Dataset entries
>>>>>

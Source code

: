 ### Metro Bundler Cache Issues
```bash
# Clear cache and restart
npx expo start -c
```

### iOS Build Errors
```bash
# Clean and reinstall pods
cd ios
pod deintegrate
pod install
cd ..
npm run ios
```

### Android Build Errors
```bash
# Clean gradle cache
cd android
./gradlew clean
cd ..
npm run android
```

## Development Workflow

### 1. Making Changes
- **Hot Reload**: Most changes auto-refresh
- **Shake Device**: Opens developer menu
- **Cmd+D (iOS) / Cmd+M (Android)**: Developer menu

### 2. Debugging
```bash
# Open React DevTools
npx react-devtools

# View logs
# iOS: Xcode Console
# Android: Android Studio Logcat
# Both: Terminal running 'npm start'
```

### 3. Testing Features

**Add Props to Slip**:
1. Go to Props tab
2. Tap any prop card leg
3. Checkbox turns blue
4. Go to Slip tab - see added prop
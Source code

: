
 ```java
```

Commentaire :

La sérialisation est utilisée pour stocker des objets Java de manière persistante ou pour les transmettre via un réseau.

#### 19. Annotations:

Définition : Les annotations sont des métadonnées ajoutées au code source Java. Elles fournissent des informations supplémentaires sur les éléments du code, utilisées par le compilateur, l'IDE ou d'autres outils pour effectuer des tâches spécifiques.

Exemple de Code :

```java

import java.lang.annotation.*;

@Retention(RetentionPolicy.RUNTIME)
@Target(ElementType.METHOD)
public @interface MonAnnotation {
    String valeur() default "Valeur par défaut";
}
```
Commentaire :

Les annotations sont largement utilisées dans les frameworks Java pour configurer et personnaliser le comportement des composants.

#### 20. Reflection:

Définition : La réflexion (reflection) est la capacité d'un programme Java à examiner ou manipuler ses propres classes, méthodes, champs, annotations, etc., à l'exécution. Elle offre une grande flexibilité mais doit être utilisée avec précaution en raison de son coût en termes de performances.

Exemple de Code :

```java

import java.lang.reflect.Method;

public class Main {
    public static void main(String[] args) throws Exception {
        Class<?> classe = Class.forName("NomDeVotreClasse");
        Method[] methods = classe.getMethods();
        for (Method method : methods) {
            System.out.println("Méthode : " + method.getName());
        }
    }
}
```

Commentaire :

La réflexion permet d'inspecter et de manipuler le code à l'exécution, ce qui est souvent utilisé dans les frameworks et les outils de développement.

<<<<<

Description of the task
The answer must be a single number: how many lines in the records above contain the word "Définition".

Finished exercise
2